Property owners frustrated by P&Z dysfunction

Posted

TOWER— Two proposals for new RV parks here, both of which would bring new seasonal residents and tax base to the community, have been stuck in neutral for years as a result of a city planning and zoning process that appears designed to block, rather than encourage, new development.

The process, which is overseen by Zoning Administrator Linda Keith and Planning and Zoning Chairman Steve Altenburg, could soon land the city in court.

Dave Rose, who has been working for four years to advance a small RV park along the East Two River, just downstream from the city’s harbor, said he’s considering filing suit if the city doesn’t take action to address his request for a conditional use permit for his RV facility.

“I’m willing to see if we can at least get something moving in the next month,” said Rose.

“But I’ve lost income and I’ve probably already lost another season.

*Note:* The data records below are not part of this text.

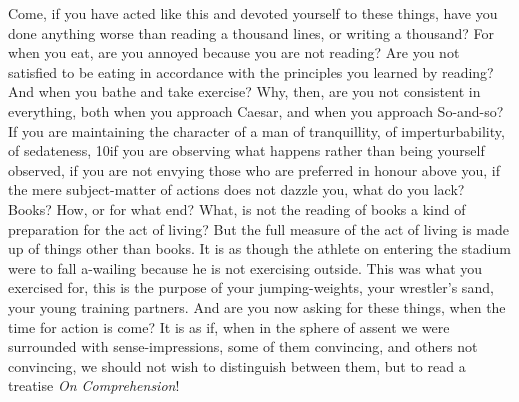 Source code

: Come, if you have acted like this and devoted yourself to these things, have you done anything worse than reading a thousand lines, or writing a thousand? For when you eat, are you annoyed because you are not reading? Are you not satisfied to be eating in accordance with the principles you learned by reading? And when you bathe and take exercise? Why, then, are you not consistent in everything, both when you approach Caesar, and when you approach So-and-so? If you are maintaining the character of a man of tranquillity, of imperturbability, of sedateness, 10if you are observing what happens rather than being yourself observed, if you are not envying those who are preferred in honour above you, if the mere subject-matter of actions does not dazzle you, what do you lack? Books? How, or for what end? What, is not the reading of books a kind of preparation for the act of living? But the full measure of the act of living is made up of things other than books. It is as though the athlete on entering the stadium were to fall a-wailing because he is not exercising outside. This was what you exercised for, this is the purpose of your jumping-weights, your wrestler's sand, your young training partners. And are you now asking for these things, when the time for action is come? It is as if, when in the sphere of assent we were surrounded with sense-impressions, some of them convincing, and others not convincing, we should not wish to distinguish between them, but to read a treatise \emph{On Comprehension}!

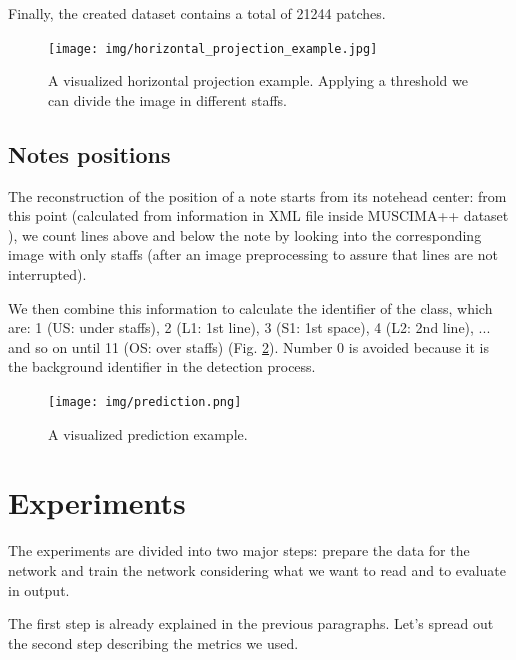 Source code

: \documentclass[journal]{IEEEtran}
\begin{document}
	Finally, the created dataset contains a total of 21244 patches.
	
	\begin{figure} [H]
		\begin{center}
			\texttt{[image: img/horizontal\_projection\_example.jpg]}\\
			\caption{A visualized horizontal projection example. Applying a threshold we can divide the image in different staffs.}
			\label{fig:horizontal_projection_example}
		\end{center}
	\end{figure}
	
	\subsection{Notes positions}
	The reconstruction of the position of a note starts from its notehead center: from this point (calculated from information in XML file inside MUSCIMA++ dataset \cite{MUSCIMA++-ARTICLE}), we count lines above and below the note by looking into the corresponding image with only staffs (after an image preprocessing to assure that lines are not interrupted). 
	
	We then combine this information to calculate the identifier of the class, which are: 1 (US: under staffs), 2 (L1: 1st line), 3 (S1: 1st space), 4 (L2: 2nd line), ... and so on until 11 (OS: over staffs) (Fig. \ref{fig:prediction}). Number 0 is avoided because it is the background identifier in the detection process.
	
	\begin{figure} [H]
		\begin{center}
			\texttt{[image: img/prediction.png]}\\
			\caption{A visualized prediction example.}
			\label{fig:prediction}
		\end{center}
	\end{figure}
		
	\section{Experiments}
	The experiments are divided into two major steps: prepare the data for the network and train the network considering what we want to read and to evaluate in output.
	
	The first step is already explained in the previous paragraphs. Let's spread out the second step describing the metrics we used.
	
\end{document}
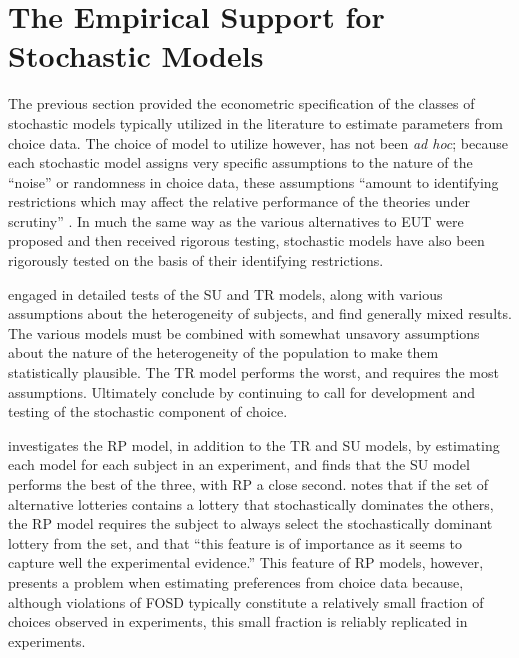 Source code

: \documentclass[../main.tex]{subfiles}
\begin{document}
\singlespacing
\section{The Empirical Support for Stochastic Models}
\doublespacing

The previous section provided the econometric specification of the classes of stochastic models typically utilized in the literature to estimate parameters from choice data.
The choice of model to utilize however, has not been \textit{ad hoc};
because each stochastic model assigns very specific assumptions to the nature of the \enquote{noise} or randomness in choice data, these assumptions \enquote{amount to identifying restrictions which may affect the relative performance of the theories under scrutiny} \parencite[1091]{Ballinger1997}.
In much the same way as the various alternatives to EUT were proposed and then received rigorous testing, stochastic models have also been rigorously tested on the basis of their identifying restrictions.

\textcite{Ballinger1997} engaged in detailed tests of the SU and TR models, along with various assumptions about the heterogeneity of subjects, and find generally mixed results.
The various models must be combined with somewhat unsavory assumptions about the nature of the heterogeneity of the population to make them statistically plausible.
The TR model performs the worst, and requires the most assumptions.
Ultimately \textcite[1104]{Ballinger1997} conclude by continuing to call for development and testing of the stochastic component of choice.

\textcite{Carbone1997} investigates the RP model, in addition to the TR and SU models, by estimating each model for each subject in an experiment, and finds that the SU model performs the best of the three, with RP a close second.
\textcite[307]{Carbone1997} notes that if the set of alternative lotteries contains a lottery that stochastically dominates the others, the RP model requires the subject to always select the stochastically dominant lottery from the set, and that \enquote{this feature is of importance as it seems to capture well the experimental evidence.}
This feature of RP models, however, presents a problem when estimating preferences from choice data because, although violations of FOSD typically constitute a relatively small fraction of choices observed in experiments, this small fraction is reliably replicated in experiments.
\end{document}
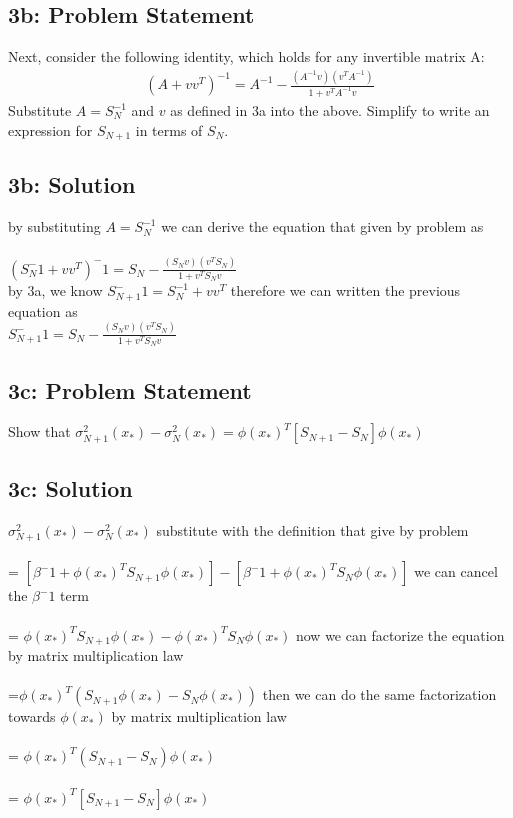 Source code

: \documentclass[10pt]{article}
\newcommand{\officialdirections}[1]{{\color{purple} #1}}
\begin{document}
 
\officialdirections{
\subsection*{3b: Problem Statement}
Next, consider the following identity, which holds for any invertible matrix A:
\begin{align}
(A + vv^T)^{-1} = A^{-1} - \frac{ (A^{-1}v)(v^T A^{-1})}{ 1 + v^T A^{-1} v}
\end{align}
Substitute $A = S_N^{-1}$ and $v$ as defined in 3a into the above. Simplify to write an expression for $S_{N+1}$ in terms of $S_{N}$.
}

\subsection{3b: Solution}
by substituting $A = S_N^{-1}$  we can derive the equation that given by problem as 
\\
\\
$(S_{N}^-1 + vv^T)^-1 = S_N - \frac{(S_Nv)(v^TS_N)}{1+v^TS_Nv}$ 
\\
by 3a, we know $S_{N+1}^-1 = S_N^{-1} + vv^T$ therefore we can written the previous equation as 
\\
$S_{N+1}^-1 = S_N - \frac{(S_Nv)(v^TS_N)}{1+v^TS_Nv}$

\officialdirections{
\subsection*{3c: Problem Statement}
Show that $\sigma^2_{N+1}(x_*) - \sigma^2_{N}(x_*) = \phi(x_*)^T \left[ S_{N+1} - S_{N} \right] \phi(x_*)$ 
}


\subsection{3c: Solution}
$\sigma^2_{N+1}(x_*) - \sigma^2_{N}(x_*)$ substitute with the definition that give by problem
\\
\\
= $[\beta^-1+\phi(x_*)^TS_{N+1}\phi(x_*)] - [\beta^-1+\phi(x_*)^TS_{N}\phi(x_*)]$ we can cancel the $\beta^-1$ term 
\\
\\
= $\phi(x_*)^TS_{N+1}\phi(x_*) - \phi(x_*)^TS_{N}\phi(x_*)$ now we can factorize the equation by matrix multiplication law
\\
\\
=$\phi(x_*)^T(S_{N+1}\phi(x_*)-S_N\phi(x_*))$ then we can do the same factorization towards $\phi(x_*)$ by matrix multiplication law
\\
\\
= $\phi(x_*)^T(S_{N+1} - S_N)\phi(x_*)$
\\
\\
= $\phi(x_*)^T \left[ S_{N+1} - S_{N} \right] \phi(x_*)$
\end{document}
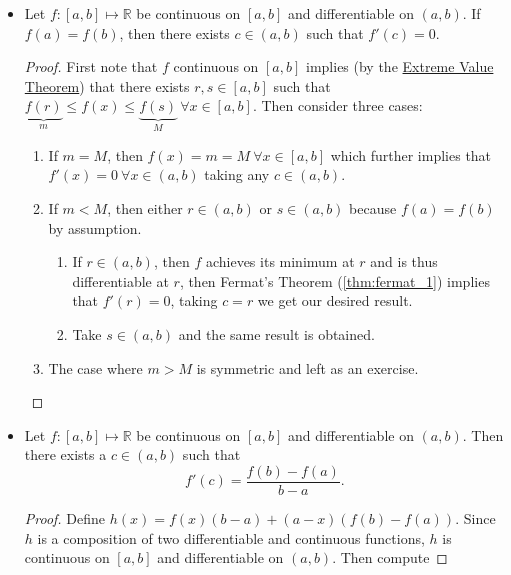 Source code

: \documentclass{article}
\newcommand{\R}{\mathbb{R}}
\newcommand{\?}{\stackrel{?}{=}}
\theoremstyle{definition} %
\begin{document}
\begin{itemize}
    \item[]
    \begin{theorem}
        Let $f: [a, b] \mapsto \R$ be continuous on $[a, b]$ and differentiable on $(a, b)$. If $f(a) = f(b)$, then there exists $c \in (a, b)$ such that $f'(c) = 0$.
        \label{thm:rolles}
    \end{theorem}
    \begin{proof}
        First note that $f$ continuous on $[a, b]$ implies (by the \hyperref[thm:evt]{Extreme Value Theorem}) that there exists $r, s \in [a, b]$ such that $\underbrace{f(r)}_{m} \leq f(x) \leq \underbrace{f(s)}_{M} \ \forall x \in [a, b]$. Then consider three cases:
        \begin{enumerate}[label=(\arabic*)]
            \item If $m = M$, then $f(x) = m = M \ \forall x \in [a, b]$ which further implies that $f'(x) = 0 \ \forall x \in (a, b)$ taking any $c \in (a, b)$.
            \item If $m < M$, then either $r \in (a, b)$ or $s \in (a, b)$ because $f(a) = f(b)$ by assumption.
            \begin{enumerate}[label=(\roman*)]
                \item If $r \in (a, b)$, then $f$ achieves its minimum at $r$ and is thus differentiable at $r$, then Fermat's Theorem (\ref{thm:fermat_1}) implies that $f'(r) = 0$, taking $c = r$ we get our desired result.
                \item Take $s \in (a, b)$ and the same result is obtained.
            \end{enumerate}
            \item The case where $m > M$ is symmetric and left as an exercise.
        \end{enumerate}
    \end{proof}
    \item[]
    \begin{theorem}
        Let $f: [a, b] \mapsto \R$ be continuous on $[a, b]$ and differentiable on $(a, b)$. Then there exists a $c \in (a, b)$ such that
        $$f'(c) = \frac{f(b) - f(a)}{b - a}.$$
        \label{thm:mvt}
    \end{theorem}
    \begin{proof}
        Define $h(x) = f(x)(b - a) + (a- x)(f(b) - f(a))$. Since $h$ is a composition of two differentiable and continuous functions, $h$ is continuous on $[a, b]$ and differentiable on $(a, b)$. Then compute

\end{proof}
\end{itemize}
\end{document}
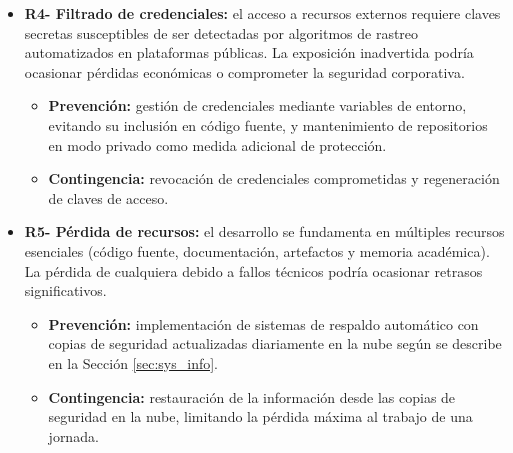 \begin{itemize}
  \item\textbf{R4- Filtrado de credenciales: }el acceso a recursos externos requiere claves secretas susceptibles de ser detectadas por algoritmos de rastreo automatizados en plataformas públicas. La exposición inadvertida podría ocasionar pérdidas económicas o comprometer la seguridad corporativa.
  \begin{itemize}
    \item \textbf{Prevención: }gestión de credenciales mediante variables de entorno, evitando su inclusión en código fuente, y mantenimiento de repositorios en modo privado como medida adicional de protección.
    \item \textbf{Contingencia: }revocación de credenciales comprometidas y regeneración de claves de acceso.
  \end{itemize}
  
  \item\textbf{R5- Pérdida de recursos: }el desarrollo se fundamenta en múltiples recursos esenciales (código fuente, documentación, artefactos y memoria académica). La pérdida de cualquiera debido a fallos técnicos podría ocasionar retrasos significativos.
  \begin{itemize}
    \item \textbf{Prevención: }implementación de sistemas de respaldo automático con copias de seguridad actualizadas diariamente en la nube según se describe en la Sección \ref{sec:sys_info}.
\item \textbf{Contingencia: }restauración de la información desde las copias de seguridad en la nube, limitando la pérdida máxima al trabajo de una jornada.
  \end{itemize}
\end{itemize}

Financially, it’s been a burden because I have an investment here and I’m making payments on it but I can’t move forward.”

Rose isn’t alone. Gary and Charity Ross have struggled for nearly six years to obtain a conditional use permit from the city to develop their own RV park on a large and private parcel overlooking Lake Vermilion’s Pike Bay but have since put the property up for sale after years of frustration dealing with city hall.

Gary, who works at a Virginia-area mine, had moved his family to Tower in 2012 after buying a 58-acre plot of mostly open ground overlooking Pike Bay. Gary had hoped to retire from the mines in 2020 and the couple planned to develop an RV park in the meantime which would provide them with a steady source of income after Gary left his current job.

But that dream has turned into a costly nightmare for the Rosses, who continue to make $1,500-a-month-payments on a piece of eminently-developable property that, unfortunately for them, rests within the jurisdiction of Tower’s planning and zoning authority.

“We’re so frustrated,” said Ross. “We like it here, but we can’t keep dumping money into it. We bought it for a business, but it’s to the point where we put it up for sale because we’re running out of time.”

Conditional use process turned upside down

At the heart of the problem for both Rose and the Rosses is a conditional use permitting process in Tower that Rose insists is unlike any other zoning process used anywhere else in Minnesota. Elsewhere in Minnesota, an application for a conditional use permit is relatively straightforward and the approval process, by law, can’t take longer than 60 days.

Most conditional use applications are a few pages long and usually require the applicant to provide their contact information, a sketch of the proposal including setbacks, a bit of rationale, and an oath that they own the property.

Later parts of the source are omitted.